ES的功能很强大,使用过程中,有一个问题是绕不过的:就是中文分词。这是至关重要的一个问题,直接影响搜索结果的准确和召回。
一般来讲,分词的问题本身目前解决的已经相当不错了,大家用的比较多的是jieba分词,还有清华、斯坦福、复旦等开源的中文分词。如果要在ES中使用jieba分词,就需要定制一个ES的分词插件,将jieba分词load到ES中。
几年之前,因为项目需要,我撸过一个简单的ES插件,在github上开源: jieba分词ES插件,也有一些用户在使用,期间也在断断续续的更新。

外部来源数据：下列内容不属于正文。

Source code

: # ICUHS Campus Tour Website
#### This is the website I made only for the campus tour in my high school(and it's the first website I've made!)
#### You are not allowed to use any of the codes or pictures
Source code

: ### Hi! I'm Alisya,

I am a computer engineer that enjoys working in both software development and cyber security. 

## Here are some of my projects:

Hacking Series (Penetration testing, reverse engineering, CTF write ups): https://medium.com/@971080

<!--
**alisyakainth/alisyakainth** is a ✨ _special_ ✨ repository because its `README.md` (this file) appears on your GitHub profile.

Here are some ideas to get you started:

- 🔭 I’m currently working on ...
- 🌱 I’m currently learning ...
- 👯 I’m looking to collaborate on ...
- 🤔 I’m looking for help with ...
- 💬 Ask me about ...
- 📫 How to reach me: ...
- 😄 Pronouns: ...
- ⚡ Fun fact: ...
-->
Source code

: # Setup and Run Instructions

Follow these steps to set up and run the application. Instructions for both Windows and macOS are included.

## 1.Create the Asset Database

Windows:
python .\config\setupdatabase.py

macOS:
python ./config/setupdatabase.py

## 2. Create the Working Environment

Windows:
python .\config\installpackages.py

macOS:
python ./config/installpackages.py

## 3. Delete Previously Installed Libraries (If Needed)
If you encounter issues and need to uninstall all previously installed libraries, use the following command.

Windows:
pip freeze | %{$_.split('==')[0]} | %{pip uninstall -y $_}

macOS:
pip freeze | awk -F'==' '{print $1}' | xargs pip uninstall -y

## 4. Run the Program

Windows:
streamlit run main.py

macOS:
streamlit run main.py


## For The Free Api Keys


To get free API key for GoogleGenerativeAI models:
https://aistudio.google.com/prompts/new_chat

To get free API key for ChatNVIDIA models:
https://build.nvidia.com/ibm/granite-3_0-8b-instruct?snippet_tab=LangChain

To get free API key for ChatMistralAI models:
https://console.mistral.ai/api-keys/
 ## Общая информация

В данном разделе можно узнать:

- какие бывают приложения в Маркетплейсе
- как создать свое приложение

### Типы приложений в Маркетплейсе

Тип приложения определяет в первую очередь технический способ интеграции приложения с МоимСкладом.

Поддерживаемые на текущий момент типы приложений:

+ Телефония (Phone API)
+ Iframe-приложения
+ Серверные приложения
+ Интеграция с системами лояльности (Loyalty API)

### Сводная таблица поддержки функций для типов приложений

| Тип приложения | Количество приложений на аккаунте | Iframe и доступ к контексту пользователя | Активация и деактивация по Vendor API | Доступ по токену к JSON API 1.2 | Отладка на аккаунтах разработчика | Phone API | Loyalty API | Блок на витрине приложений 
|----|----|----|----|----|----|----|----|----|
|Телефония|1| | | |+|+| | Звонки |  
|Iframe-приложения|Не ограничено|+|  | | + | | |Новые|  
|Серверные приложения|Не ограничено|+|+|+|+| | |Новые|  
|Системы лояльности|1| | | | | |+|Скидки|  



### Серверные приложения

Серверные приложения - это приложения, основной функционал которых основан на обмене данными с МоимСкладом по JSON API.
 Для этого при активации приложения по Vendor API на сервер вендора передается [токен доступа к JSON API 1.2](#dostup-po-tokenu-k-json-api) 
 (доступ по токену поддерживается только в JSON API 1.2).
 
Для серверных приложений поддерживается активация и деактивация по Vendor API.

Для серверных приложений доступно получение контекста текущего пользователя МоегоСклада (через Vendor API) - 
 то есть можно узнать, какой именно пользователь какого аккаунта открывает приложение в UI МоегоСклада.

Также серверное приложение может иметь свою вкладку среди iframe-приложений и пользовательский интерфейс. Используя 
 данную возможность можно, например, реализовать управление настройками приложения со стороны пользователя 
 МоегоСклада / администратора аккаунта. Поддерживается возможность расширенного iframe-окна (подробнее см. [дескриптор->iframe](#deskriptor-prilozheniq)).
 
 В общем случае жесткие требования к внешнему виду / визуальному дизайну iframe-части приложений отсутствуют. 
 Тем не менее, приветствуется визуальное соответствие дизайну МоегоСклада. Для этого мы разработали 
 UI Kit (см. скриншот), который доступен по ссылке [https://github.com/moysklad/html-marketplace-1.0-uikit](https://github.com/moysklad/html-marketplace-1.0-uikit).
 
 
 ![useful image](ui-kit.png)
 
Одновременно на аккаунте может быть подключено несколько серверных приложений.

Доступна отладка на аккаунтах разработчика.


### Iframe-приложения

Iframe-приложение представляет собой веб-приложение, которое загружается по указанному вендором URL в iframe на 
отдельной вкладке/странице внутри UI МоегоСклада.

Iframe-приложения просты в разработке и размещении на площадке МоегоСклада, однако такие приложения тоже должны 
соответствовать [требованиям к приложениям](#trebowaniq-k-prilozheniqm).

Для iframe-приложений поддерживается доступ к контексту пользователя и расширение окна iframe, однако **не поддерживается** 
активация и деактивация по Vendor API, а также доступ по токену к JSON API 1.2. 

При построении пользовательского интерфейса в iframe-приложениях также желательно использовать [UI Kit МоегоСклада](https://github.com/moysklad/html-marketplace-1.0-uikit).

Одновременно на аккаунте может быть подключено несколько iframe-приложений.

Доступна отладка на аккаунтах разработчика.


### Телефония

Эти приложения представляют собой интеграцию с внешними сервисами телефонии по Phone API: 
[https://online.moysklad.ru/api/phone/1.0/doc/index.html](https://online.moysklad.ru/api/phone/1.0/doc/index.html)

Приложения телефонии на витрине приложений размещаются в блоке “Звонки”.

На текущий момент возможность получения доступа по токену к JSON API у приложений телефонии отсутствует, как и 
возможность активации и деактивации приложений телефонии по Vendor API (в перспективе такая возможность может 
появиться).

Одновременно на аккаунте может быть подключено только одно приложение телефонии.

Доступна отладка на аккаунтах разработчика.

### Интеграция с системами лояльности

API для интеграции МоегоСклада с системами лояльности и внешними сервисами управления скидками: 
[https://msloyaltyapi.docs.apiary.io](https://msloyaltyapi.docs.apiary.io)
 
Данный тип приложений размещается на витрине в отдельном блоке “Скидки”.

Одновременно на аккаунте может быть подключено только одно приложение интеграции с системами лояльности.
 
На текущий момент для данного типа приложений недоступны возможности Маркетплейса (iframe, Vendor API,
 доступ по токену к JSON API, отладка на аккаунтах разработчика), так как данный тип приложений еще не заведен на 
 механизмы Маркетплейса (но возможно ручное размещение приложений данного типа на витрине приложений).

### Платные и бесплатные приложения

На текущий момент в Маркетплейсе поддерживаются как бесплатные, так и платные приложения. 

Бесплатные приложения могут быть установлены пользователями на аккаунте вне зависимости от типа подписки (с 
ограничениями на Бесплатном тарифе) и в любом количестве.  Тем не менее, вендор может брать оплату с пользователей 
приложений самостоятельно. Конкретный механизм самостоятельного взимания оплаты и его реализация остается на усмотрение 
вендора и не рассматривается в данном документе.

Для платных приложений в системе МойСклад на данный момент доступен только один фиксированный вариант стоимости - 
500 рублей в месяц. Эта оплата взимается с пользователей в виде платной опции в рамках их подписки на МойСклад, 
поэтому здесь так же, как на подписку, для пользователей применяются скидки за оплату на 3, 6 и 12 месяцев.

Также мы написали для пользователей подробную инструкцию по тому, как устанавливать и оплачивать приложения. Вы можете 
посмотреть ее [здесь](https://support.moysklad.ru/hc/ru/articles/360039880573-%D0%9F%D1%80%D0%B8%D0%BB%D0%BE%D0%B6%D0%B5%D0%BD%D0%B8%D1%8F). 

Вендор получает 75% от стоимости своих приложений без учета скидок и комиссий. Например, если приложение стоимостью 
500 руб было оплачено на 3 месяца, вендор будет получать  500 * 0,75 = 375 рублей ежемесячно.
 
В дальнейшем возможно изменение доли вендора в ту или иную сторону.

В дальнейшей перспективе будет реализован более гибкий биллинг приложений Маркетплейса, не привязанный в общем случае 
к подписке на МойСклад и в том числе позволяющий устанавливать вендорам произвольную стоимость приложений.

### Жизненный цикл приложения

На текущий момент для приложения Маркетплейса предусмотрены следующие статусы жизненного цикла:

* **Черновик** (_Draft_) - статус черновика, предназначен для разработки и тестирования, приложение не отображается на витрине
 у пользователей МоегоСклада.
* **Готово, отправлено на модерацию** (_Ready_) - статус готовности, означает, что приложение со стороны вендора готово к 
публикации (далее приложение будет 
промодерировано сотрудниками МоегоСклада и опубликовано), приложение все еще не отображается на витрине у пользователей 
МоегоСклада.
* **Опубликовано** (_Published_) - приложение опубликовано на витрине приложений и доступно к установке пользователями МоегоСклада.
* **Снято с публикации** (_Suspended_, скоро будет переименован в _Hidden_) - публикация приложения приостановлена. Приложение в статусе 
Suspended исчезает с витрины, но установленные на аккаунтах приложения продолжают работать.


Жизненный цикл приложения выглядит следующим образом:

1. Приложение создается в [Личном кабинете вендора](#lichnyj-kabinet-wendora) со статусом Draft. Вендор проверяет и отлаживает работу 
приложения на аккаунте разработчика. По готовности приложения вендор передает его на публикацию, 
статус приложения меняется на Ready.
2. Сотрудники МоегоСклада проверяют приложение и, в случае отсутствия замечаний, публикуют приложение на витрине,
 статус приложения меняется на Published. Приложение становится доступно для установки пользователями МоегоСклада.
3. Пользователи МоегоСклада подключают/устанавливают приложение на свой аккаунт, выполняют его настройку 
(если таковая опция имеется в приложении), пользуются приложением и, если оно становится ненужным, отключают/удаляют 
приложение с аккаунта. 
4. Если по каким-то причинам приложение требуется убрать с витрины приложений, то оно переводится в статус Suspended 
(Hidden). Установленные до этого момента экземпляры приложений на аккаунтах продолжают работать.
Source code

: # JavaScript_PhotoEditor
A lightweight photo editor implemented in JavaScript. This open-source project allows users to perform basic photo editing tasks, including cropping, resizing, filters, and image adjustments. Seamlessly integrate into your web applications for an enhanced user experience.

其中的关键,通过阅读代码就会发现,在处理token的过程中,有以下属性需要处理:
-
CharTermAttribute
-
OffsetAttribute
-
TypeAttribute
-
PositionIncrementAttribute
分别代表了分词的结果的最小单元:term,分词的offset: startOffset
和 endOffset
,以及词性,例如word、或者数字、字母等等。
最后一个属性 PositionIncrementAttribute
比较难以理解,在特定的场合下才需要特殊的处理,大部分情况下默认的结果就可以,但在特定的场合下,会丢掉部分的文档。下文我们就详细解释这个属性,通过例子来说明这个是如何产生影响的,以及该如何解决。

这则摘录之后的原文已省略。